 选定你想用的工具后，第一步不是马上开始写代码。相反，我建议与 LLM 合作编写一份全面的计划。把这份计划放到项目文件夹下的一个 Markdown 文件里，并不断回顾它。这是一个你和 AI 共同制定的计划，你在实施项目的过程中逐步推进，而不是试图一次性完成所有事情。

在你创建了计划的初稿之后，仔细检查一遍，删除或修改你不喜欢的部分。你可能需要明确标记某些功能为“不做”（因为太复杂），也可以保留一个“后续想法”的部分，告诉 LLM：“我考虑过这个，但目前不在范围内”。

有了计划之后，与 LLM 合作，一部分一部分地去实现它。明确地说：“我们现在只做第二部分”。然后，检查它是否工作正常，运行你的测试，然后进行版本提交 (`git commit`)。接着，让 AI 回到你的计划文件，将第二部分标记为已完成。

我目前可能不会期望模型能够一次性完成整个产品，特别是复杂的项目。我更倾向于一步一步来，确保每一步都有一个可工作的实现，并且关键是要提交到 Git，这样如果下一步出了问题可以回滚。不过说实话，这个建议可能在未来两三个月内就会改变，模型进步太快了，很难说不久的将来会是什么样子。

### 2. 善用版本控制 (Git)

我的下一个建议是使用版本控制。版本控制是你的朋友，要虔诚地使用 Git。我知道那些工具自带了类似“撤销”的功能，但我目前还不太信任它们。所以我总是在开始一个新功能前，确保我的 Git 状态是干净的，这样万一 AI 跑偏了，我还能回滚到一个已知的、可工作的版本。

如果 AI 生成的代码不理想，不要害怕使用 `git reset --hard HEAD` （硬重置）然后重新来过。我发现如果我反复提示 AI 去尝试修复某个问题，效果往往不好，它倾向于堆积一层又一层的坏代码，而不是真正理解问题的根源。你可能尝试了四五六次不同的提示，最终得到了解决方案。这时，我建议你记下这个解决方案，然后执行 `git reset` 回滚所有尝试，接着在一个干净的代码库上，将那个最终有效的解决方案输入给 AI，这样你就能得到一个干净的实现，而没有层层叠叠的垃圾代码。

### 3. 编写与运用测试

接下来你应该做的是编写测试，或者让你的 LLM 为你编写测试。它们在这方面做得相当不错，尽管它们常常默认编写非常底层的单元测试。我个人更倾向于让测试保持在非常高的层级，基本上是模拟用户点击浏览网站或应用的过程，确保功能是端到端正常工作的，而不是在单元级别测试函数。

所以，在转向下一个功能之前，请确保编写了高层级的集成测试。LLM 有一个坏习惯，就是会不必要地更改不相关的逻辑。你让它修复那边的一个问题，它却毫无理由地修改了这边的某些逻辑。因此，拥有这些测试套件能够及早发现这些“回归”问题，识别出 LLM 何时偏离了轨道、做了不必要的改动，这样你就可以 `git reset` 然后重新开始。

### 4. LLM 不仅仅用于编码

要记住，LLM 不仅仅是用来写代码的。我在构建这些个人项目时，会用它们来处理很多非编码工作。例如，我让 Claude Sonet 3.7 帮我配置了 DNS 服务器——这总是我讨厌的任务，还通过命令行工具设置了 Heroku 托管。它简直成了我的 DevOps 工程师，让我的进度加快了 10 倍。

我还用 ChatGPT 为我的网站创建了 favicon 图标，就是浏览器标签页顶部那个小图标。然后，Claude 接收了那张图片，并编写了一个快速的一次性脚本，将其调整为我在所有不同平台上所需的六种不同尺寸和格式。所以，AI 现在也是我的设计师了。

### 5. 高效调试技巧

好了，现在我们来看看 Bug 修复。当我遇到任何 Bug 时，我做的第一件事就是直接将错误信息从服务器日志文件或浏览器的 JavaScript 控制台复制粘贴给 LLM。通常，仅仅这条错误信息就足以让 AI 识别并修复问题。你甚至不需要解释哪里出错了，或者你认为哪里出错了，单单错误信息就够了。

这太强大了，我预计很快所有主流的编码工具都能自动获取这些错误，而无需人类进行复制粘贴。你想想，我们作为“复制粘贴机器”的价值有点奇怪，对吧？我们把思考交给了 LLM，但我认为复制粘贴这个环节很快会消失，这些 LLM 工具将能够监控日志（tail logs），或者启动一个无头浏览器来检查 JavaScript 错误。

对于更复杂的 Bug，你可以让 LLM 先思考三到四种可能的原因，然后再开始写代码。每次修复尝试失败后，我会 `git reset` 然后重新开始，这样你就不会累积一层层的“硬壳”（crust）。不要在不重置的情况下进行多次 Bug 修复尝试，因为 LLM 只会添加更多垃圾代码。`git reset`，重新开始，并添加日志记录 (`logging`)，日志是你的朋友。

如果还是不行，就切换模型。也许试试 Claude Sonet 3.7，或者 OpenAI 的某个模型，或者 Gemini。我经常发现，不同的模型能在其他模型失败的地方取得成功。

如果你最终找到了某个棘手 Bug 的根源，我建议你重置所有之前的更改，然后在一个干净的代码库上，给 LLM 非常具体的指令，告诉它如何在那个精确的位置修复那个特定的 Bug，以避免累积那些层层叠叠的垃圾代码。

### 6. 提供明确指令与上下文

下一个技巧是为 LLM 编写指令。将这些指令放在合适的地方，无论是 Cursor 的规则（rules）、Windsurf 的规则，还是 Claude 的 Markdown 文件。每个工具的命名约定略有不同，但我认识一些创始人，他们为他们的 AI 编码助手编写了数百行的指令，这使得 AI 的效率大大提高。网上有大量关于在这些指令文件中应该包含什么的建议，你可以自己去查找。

○ ○ ○

WORK INSTRUCTIONS
Within the material above, how many lines contain "Markdown"? Only the number should be given.

YOUR RESPONSE
2